Wonders of Wheatstone

Chevron Australia’s multi-billion-dollar Wheatstone Project is a flagship project in Australia’s liquefied natural gas (LNG) industry. Developed following an extensive period of environmental assessment and community engagement – including liaising with local government, independent experts and local communities – the project’s planning and construction have been carried out with explicit attention to minimising impacts to the surrounding environment and native wildlife.
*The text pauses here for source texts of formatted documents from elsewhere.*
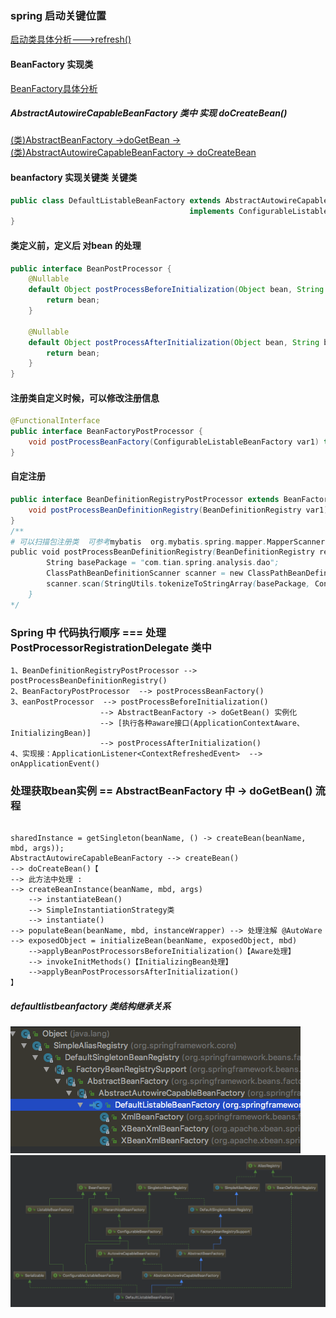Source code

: ### spring 启动关键位置
[启动类具体分析--->refresh()](refresh.md)

#### BeanFactory 实现类
[BeanFactory具体分析](beanfactory.md)
#####  AbstractAutowireCapableBeanFactory 类中 实现 doCreateBean()
[(类)AbstractBeanFactory ->doGetBean -> (类)AbstractAutowireCapableBeanFactory -> doCreateBean](createbean.md)


#### beanfactory 实现关键类 关键类
```java
public class DefaultListableBeanFactory extends AbstractAutowireCapableBeanFactory 
                                        implements ConfigurableListableBeanFactory, BeanDefinitionRegistry, Serializable {
}
```

#### 类定义前，定义后  对bean 的处理
```java
public interface BeanPostProcessor {
    @Nullable
    default Object postProcessBeforeInitialization(Object bean, String beanName) throws BeansException {
        return bean;
    }

    @Nullable
    default Object postProcessAfterInitialization(Object bean, String beanName) throws BeansException {
        return bean;
    }
}
```

#### 注册类自定义时候，可以修改注册信息
```java
@FunctionalInterface
public interface BeanFactoryPostProcessor {
    void postProcessBeanFactory(ConfigurableListableBeanFactory var1) throws BeansException;
}
```

#### 自定注册
```java
public interface BeanDefinitionRegistryPostProcessor extends BeanFactoryPostProcessor {
    void postProcessBeanDefinitionRegistry(BeanDefinitionRegistry var1) throws BeansException;
}
/**
# 可以扫描包注册类  可参考mybatis  org.mybatis.spring.mapper.MapperScannerConfigurer 类
public void postProcessBeanDefinitionRegistry(BeanDefinitionRegistry registry) throws BeansException {
        String basePackage = "com.tian.spring.analysis.dao";
        ClassPathBeanDefinitionScanner scanner = new ClassPathBeanDefinitionScanner(registry);
        scanner.scan(StringUtils.tokenizeToStringArray(basePackage, ConfigurableApplicationContext.CONFIG_LOCATION_DELIMITERS));
    }
*/

```

### Spring 中 代码执行顺序 ===  处理 PostProcessorRegistrationDelegate 类中 
```text 
1、BeanDefinitionRegistryPostProcessor --> postProcessBeanDefinitionRegistry()
2、BeanFactoryPostProcessor  --> postProcessBeanFactory()
3、eanPostProcessor  --> postProcessBeforeInitialization() 
                    --> AbstractBeanFactory -> doGetBean() 实例化  
                    --> [执行各种aware接口(ApplicationContextAware、InitializingBean)]
                    --> postProcessAfterInitialization()
4、实现接：ApplicationListener<ContextRefreshedEvent>  --> onApplicationEvent()

```

### 处理获取bean实例 == AbstractBeanFactory 中 -> doGetBean() 流程
```text
 
sharedInstance = getSingleton(beanName, () -> createBean(beanName, mbd, args));
AbstractAutowireCapableBeanFactory --> createBean() 
--> doCreateBean()【
--> 此方法中处理 :
--> createBeanInstance(beanName, mbd, args) 
    --> instantiateBean() 
    --> SimpleInstantiationStrategy类 
    --> instantiate()
--> populateBean(beanName, mbd, instanceWrapper) --> 处理注解 @AutoWare
--> exposedObject = initializeBean(beanName, exposedObject, mbd) 
    -->applyBeanPostProcessorsBeforeInitialization()【Aware处理】 
    --> invokeInitMethods()【InitializingBean处理】 
    -->applyBeanPostProcessorsAfterInitialization()
】

```


##### defaultlistbeanfactory 类结构继承关系 
![defaultlistbeanfactory.jpg](img/defaultlistbeanfactory.jpg)
![tuopu-defaultlistbeanfactory.jpg](img/tuopu-defaultlistbeanfactory.jpg)

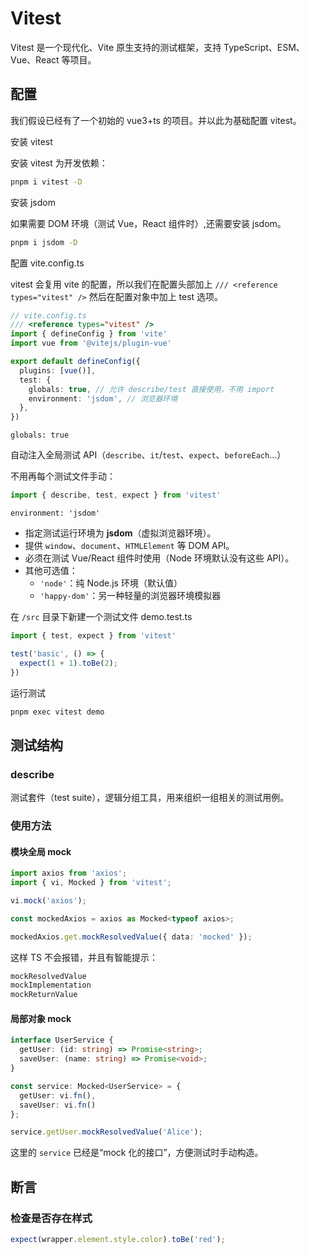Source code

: # Vitest

Vitest 是一个现代化、Vite 原生支持的测试框架，支持 TypeScript、ESM、Vue、React 等项目。

## 配置

我们假设已经有了一个初始的 vue3+ts 的项目。并以此为基础配置 vitest。

安装 vitest

安装 vitest 为开发依赖：

```bash
pnpm i vitest -D
```

安装 jsdom

如果需要 DOM 环境（测试 Vue，React 组件时）,还需要安装 jsdom。

```bash
pnpm i jsdom -D
```

配置 vite.config.ts

vitest 会复用 vite 的配置，所以我们在配置头部加上 `/// <reference types="vitest" />` 然后在配置对象中加上 test 选项。

```ts
// vite.config.ts
/// <reference types="vitest" />
import { defineConfig } from 'vite'
import vue from '@vitejs/plugin-vue'

export default defineConfig({
  plugins: [vue()],
  test: {
    globals: true, // 允许 describe/test 直接使用，不用 import
    environment: 'jsdom', // 浏览器环境
  },
})
```

`globals: true`

自动注入全局测试 API（`describe`、`it`/`test`、`expect`、`beforeEach`...）

不用再每个测试文件手动：

```ts
import { describe, test, expect } from 'vitest'
```

`environment: 'jsdom'`

* 指定测试运行环境为 **jsdom**（虚拟浏览器环境）。
* 提供 `window`、`document`、`HTMLElement` 等 DOM API。
* 必须在测试 Vue/React 组件时使用（Node 环境默认没有这些 API）。
* 其他可选值：
  * `'node'`：纯 Node.js 环境（默认值）
  * `'happy-dom'`：另一种轻量的浏览器环境模拟器

在 `/src` 目录下新建一个测试文件 demo.test.ts

```ts
import { test, expect } from 'vitest'

test('basic', () => {
  expect(1 + 1).toBe(2);
})
```

运行测试

```bash
pnpm exec vitest demo
```

## 测试结构

### describe

测试套件（test suite），逻辑分组工具，用来组织一组相关的测试用例。

### 使用方法

#### 模块全局 mock

```ts
import axios from 'axios';
import { vi, Mocked } from 'vitest';

vi.mock('axios');

const mockedAxios = axios as Mocked<typeof axios>;

mockedAxios.get.mockResolvedValue({ data: 'mocked' });
```

这样 TS 不会报错，并且有智能提示：

```ts
mockResolvedValue
mockImplementation
mockReturnValue
```

#### 局部对象 mock

```ts
interface UserService {
  getUser: (id: string) => Promise<string>;
  saveUser: (name: string) => Promise<void>;
}

const service: Mocked<UserService> = {
  getUser: vi.fn(),
  saveUser: vi.fn()
};

service.getUser.mockResolvedValue('Alice');
```

这里的 `service` 已经是“mock 化的接口”，方便测试时手动构造。

## 断言

### 检查是否存在样式

```ts
expect(wrapper.element.style.color).toBe('red');
```
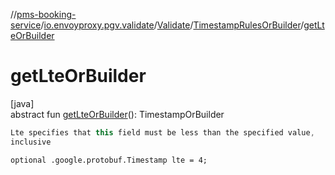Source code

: //[pms-booking-service](../../../../index.md)/[io.envoyproxy.pgv.validate](../../index.md)/[Validate](../index.md)/[TimestampRulesOrBuilder](index.md)/[getLteOrBuilder](get-lte-or-builder.md)

# getLteOrBuilder

[java]\
abstract fun [getLteOrBuilder](get-lte-or-builder.md)(): TimestampOrBuilder

```kotlin
Lte specifies that this field must be less than the specified value,
inclusive

```
`optional .google.protobuf.Timestamp lte = 4;`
Recognising these important values, Chevron commissioned a technically impressive microtunnelling campaign at the project’s shore crossing – connecting the onshore and offshore segments of the development via a 1.2 km pipe jacked tunnel. Completed in only eight months, the project achieved many milestones and set a new standard for Trenchless Technology in the oil and gas industry.

Project background

Located near Onslow in the Pilbara Region, the Wheatstone Project is now in its fourth year of construction. At almost 60 per cent complete, first gas is expected by late-2016. Wheatstone’s onshore liquefied natural gas (LNG) and domestic gas plants will be fed from four offshore natural gas fields. Gas will be gathered using subsea wells and manifolds, and transported via flowlines to the offshore Wheatstone Platform. The platform will partially treat gas and condensate and transport it to onshore processing facilities via the newly-installed 225 km trunkline (pipeline). The 112 cm diameter trunkline, Australia’s largest diameter gas pipeline, passes through a 1.2 km long microtunnelled and pipe jacked shore crossing.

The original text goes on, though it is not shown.